6. The method of claim 1, wherein the method comprises determining the level of Treg cells in the subject prior to treatment with oncolytic herpes simplex virus, during a course of treatment with oncolytic herpes simplex virus and/or following conclusion of a course of treatment with oncolytic herpes simplex virus.

7. The method of claim 1, wherein the method comprises simultaneous, sequential or separate administration of an agent that supresses the regulatory T cell (Treg) response or population in the subject.

8. The method of claim 1, wherein the method comprises determining pseudoprogression of the tumor prior to treatment with oncolytic herpes simplex virus, during a course of treatment with oncolytic herpes simplex virus and/or following conclusion of a course of treatment with oncolytic herpes simplex virus.
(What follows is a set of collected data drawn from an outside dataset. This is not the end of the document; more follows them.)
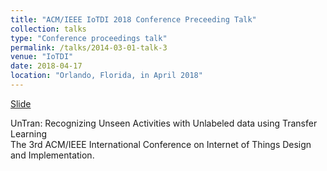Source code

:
 ```yaml
---
title: "ACM/IEEE IoTDI 2018 Conference Preceeding Talk"
collection: talks
type: "Conference proceedings talk"
permalink: /talks/2014-03-01-talk-3
venue: "IoTDI"
date: 2018-04-17
location: "Orlando, Florida, in April 2018"
---
```


[Slide](https://ahafizk.github.io/iotdi_khan.pdf)

UnTran: Recognizing Unseen Activities with Unlabeled data using Transfer Learning
<br/>
The 3rd ACM/IEEE International Conference on Internet of Things Design and Implementation.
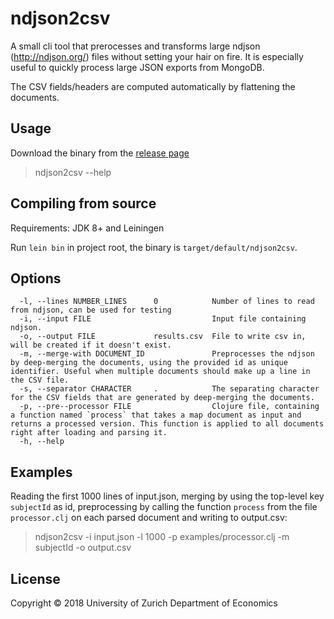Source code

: # ndjson2csv

A small cli tool that prerocesses and transforms large ndjson (http://ndjson.org/) files without setting your hair on fire. It is especially useful to quickly process large JSON exports from MongoDB.

The CSV fields/headers are computed automatically by flattening the documents.

## Usage

Download the binary from the [release page](https://github.com/econ-uzh/ndjson2csv/releases/download/0.1.0/ndjson2csv.zip)

> ndjson2csv --help

## Compiling from source

Requirements: JDK 8+ and Leiningen

Run `lein bin` in project root, the binary is `target/default/ndjson2csv`.

## Options

```
  -l, --lines NUMBER_LINES      0            Number of lines to read from ndjson, can be used for testing
  -i, --input FILE                           Input file containing ndjson.
  -o, --output FILE             results.csv  File to write csv in, will be created if it doesn't exist.
  -m, --merge-with DOCUMENT_ID               Preprocesses the ndjson by deep-merging the documents, using the provided id as unique identifier. Useful when multiple documents should make up a line in the CSV file.
  -s, --separator CHARACTER     .            The separating character for the CSV fields that are generated by deep-merging the documents.
  -p, --pre--processor FILE                  Clojure file, containing a function named `process` that takes a map document as input and returns a processed version. This function is applied to all documents right after loading and parsing it.
  -h, --help
```

## Examples

Reading the first 1000 lines of input.json, merging by using the top-level key `subjectId` as id, preprocessing by calling the function `process` from the file `processor.clj` on each parsed document and writing to output.csv:

> ndjson2csv -i input.json -l 1000 -p examples/processor.clj -m subjectId -o output.csv

## License

Copyright © 2018 University of Zurich Department of Economics

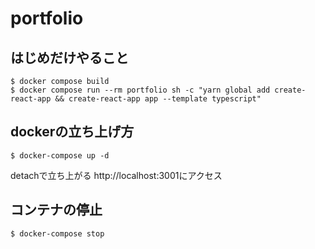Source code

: # portfolio

## はじめだけやること

```
$ docker compose build
$ docker compose run --rm portfolio sh -c "yarn global add create-react-app && create-react-app app --template typescript"
```

## dockerの立ち上げ方
```
$ docker-compose up -d
```
detachで立ち上がる
http://localhost:3001にアクセス


## コンテナの停止
```
$ docker-compose stop
```
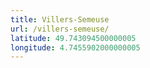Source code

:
 ```yaml
---
title: Villers-Semeuse
url: /villers-semeuse/
latitude: 49.743094500000005
longitude: 4.7455902000000005
---
```

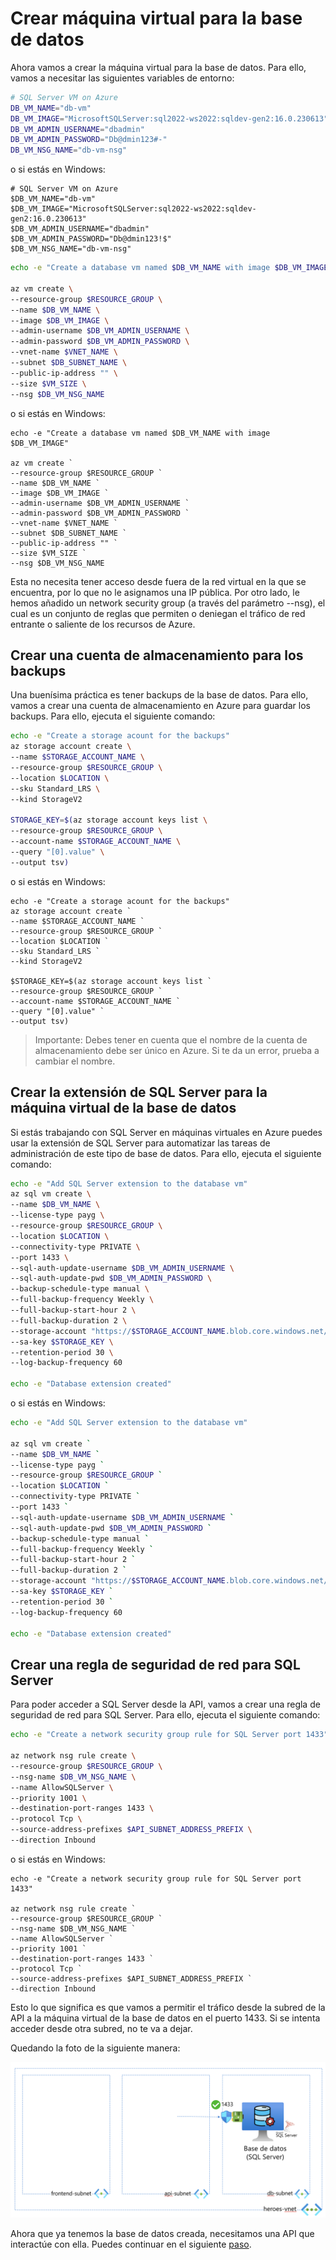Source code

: # Crear máquina virtual para la base de datos

Ahora vamos a crear la máquina virtual para la base de datos. Para ello, vamos a necesitar las siguientes variables de entorno:

```bash
# SQL Server VM on Azure
DB_VM_NAME="db-vm"
DB_VM_IMAGE="MicrosoftSQLServer:sql2022-ws2022:sqldev-gen2:16.0.230613"
DB_VM_ADMIN_USERNAME="dbadmin"
DB_VM_ADMIN_PASSWORD="Db@dmin123#-"
DB_VM_NSG_NAME="db-vm-nsg"
```

o si estás en Windows:

```pwsh
# SQL Server VM on Azure
$DB_VM_NAME="db-vm"
$DB_VM_IMAGE="MicrosoftSQLServer:sql2022-ws2022:sqldev-gen2:16.0.230613"
$DB_VM_ADMIN_USERNAME="dbadmin"
$DB_VM_ADMIN_PASSWORD="Db@dmin123!$"
$DB_VM_NSG_NAME="db-vm-nsg"
```

```bash
echo -e "Create a database vm named $DB_VM_NAME with image $DB_VM_IMAGE"

az vm create \
--resource-group $RESOURCE_GROUP \
--name $DB_VM_NAME \
--image $DB_VM_IMAGE \
--admin-username $DB_VM_ADMIN_USERNAME \
--admin-password $DB_VM_ADMIN_PASSWORD \
--vnet-name $VNET_NAME \
--subnet $DB_SUBNET_NAME \
--public-ip-address "" \
--size $VM_SIZE \
--nsg $DB_VM_NSG_NAME
```

o si estás en Windows:

```pwsh
echo -e "Create a database vm named $DB_VM_NAME with image $DB_VM_IMAGE"

az vm create `
--resource-group $RESOURCE_GROUP `
--name $DB_VM_NAME `
--image $DB_VM_IMAGE `
--admin-username $DB_VM_ADMIN_USERNAME `
--admin-password $DB_VM_ADMIN_PASSWORD `
--vnet-name $VNET_NAME `
--subnet $DB_SUBNET_NAME `
--public-ip-address "" `
--size $VM_SIZE `
--nsg $DB_VM_NSG_NAME 
```

Esta no necesita tener acceso desde fuera de la red virtual en la que se encuentra, por lo que no le asignamos una IP pública. Por otro lado, le hemos añadido un network security group (a través del parámetro --nsg), el cual es un conjunto de reglas que permiten o deniegan el tráfico de red entrante o saliente de los recursos de Azure.

## Crear una cuenta de almacenamiento para los backups

Una buenísima práctica es tener backups de la base de datos. Para ello, vamos a crear una cuenta de almacenamiento en Azure para guardar los backups. Para ello, ejecuta el siguiente comando:

```bash
echo -e "Create a storage acount for the backups"
az storage account create \
--name $STORAGE_ACCOUNT_NAME \
--resource-group $RESOURCE_GROUP \
--location $LOCATION \
--sku Standard_LRS \
--kind StorageV2

STORAGE_KEY=$(az storage account keys list \
--resource-group $RESOURCE_GROUP \
--account-name $STORAGE_ACCOUNT_NAME \
--query "[0].value" \
--output tsv)
```

o si estás en Windows:

```pwsh
echo -e "Create a storage acount for the backups"
az storage account create `
--name $STORAGE_ACCOUNT_NAME `
--resource-group $RESOURCE_GROUP `
--location $LOCATION `
--sku Standard_LRS `
--kind StorageV2

$STORAGE_KEY=$(az storage account keys list `
--resource-group $RESOURCE_GROUP `
--account-name $STORAGE_ACCOUNT_NAME `
--query "[0].value" `
--output tsv)
```

>Importante: Debes tener en cuenta que el nombre de la cuenta de almacenamiento debe ser único en Azure. Si te da un error, prueba a cambiar el nombre.

## Crear la extensión de SQL Server para la máquina virtual de la base de datos

Si estás trabajando con SQL Server en máquinas virtuales en Azure puedes usar la extensión de SQL Server para automatizar las tareas de administración de este tipo de base de datos. Para ello, ejecuta el siguiente comando:

```bash
echo -e "Add SQL Server extension to the database vm"
az sql vm create \
--name $DB_VM_NAME \
--license-type payg \
--resource-group $RESOURCE_GROUP \
--location $LOCATION \
--connectivity-type PRIVATE \
--port 1433 \
--sql-auth-update-username $DB_VM_ADMIN_USERNAME \
--sql-auth-update-pwd $DB_VM_ADMIN_PASSWORD \
--backup-schedule-type manual \
--full-backup-frequency Weekly \
--full-backup-start-hour 2 \
--full-backup-duration 2 \
--storage-account "https://$STORAGE_ACCOUNT_NAME.blob.core.windows.net/" \
--sa-key $STORAGE_KEY \
--retention-period 30 \
--log-backup-frequency 60

echo -e "Database extension created"
```

o si estás en Windows:

```bash
echo -e "Add SQL Server extension to the database vm"

az sql vm create `
--name $DB_VM_NAME `
--license-type payg `
--resource-group $RESOURCE_GROUP `
--location $LOCATION `
--connectivity-type PRIVATE `
--port 1433 `
--sql-auth-update-username $DB_VM_ADMIN_USERNAME `
--sql-auth-update-pwd $DB_VM_ADMIN_PASSWORD `
--backup-schedule-type manual `
--full-backup-frequency Weekly `
--full-backup-start-hour 2 `
--full-backup-duration 2 `
--storage-account "https://$STORAGE_ACCOUNT_NAME.blob.core.windows.net/" `
--sa-key $STORAGE_KEY `
--retention-period 30 `
--log-backup-frequency 60

echo -e "Database extension created"
```

## Crear una regla de seguridad de red para SQL Server

Para poder acceder a SQL Server desde la API, vamos a crear una regla de seguridad de red para SQL Server. Para ello, ejecuta el siguiente comando:

```bash
echo -e "Create a network security group rule for SQL Server port 1433"

az network nsg rule create \
--resource-group $RESOURCE_GROUP \
--nsg-name $DB_VM_NSG_NAME \
--name AllowSQLServer \
--priority 1001 \
--destination-port-ranges 1433 \
--protocol Tcp \
--source-address-prefixes $API_SUBNET_ADDRESS_PREFIX \
--direction Inbound
```

o si estás en Windows:

```pwsh
echo -e "Create a network security group rule for SQL Server port 1433"

az network nsg rule create `
--resource-group $RESOURCE_GROUP `
--nsg-name $DB_VM_NSG_NAME `
--name AllowSQLServer `
--priority 1001 `
--destination-port-ranges 1433 `
--protocol Tcp `
--source-address-prefixes $API_SUBNET_ADDRESS_PREFIX `
--direction Inbound
```

Esto lo que significa es que vamos a permitir el tráfico desde la subred de la API a la máquina virtual de la base de datos en el puerto 1433. Si se intenta acceder desde otra subred, no te va a dejar.

Quedando la foto de la siguiente manera:

![VM para la base de datos](/04-cloud/azure/iaas/images/db-vm.png)

Ahora que ya tenemos la base de datos creada, necesitamos una API que interactúe con ella. Puedes continuar en el siguiente [paso](../02-api-vm/README.md).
9. A method of selecting a human subject for continued treatment with an oncolytic herpes simplex virus, the method comprising detecting a change in metabolic activity of a tumor in a human subject following administration of oncolytic herpes simplex virus to the subject, and selecting a subject in which a change is detected to receive further administration of oncolytic herpes simplex virus.

10. The method of claim 9, wherein detecting a change in metabolic activity involves detecting pseudoprogression.

11. The method of claim 9, wherein the change in metabolic activity is an increase in metabolic activity.

12. The method of claim 9, wherein the change in metabolic activity is detected by positron emission tomography.

13. The method of claim 9, wherein the administration of oncolytic herpes simplex virus to the subject is intratumoral administration.

14. The method of claim 9, wherein the administration of oncolytic herpes simplex virus to the subject is by intratumoral injection.

15. The method of claim 9, wherein the subject is a pediatric subject.

16. The method of claim 9, wherein the tumor is a solid tumor.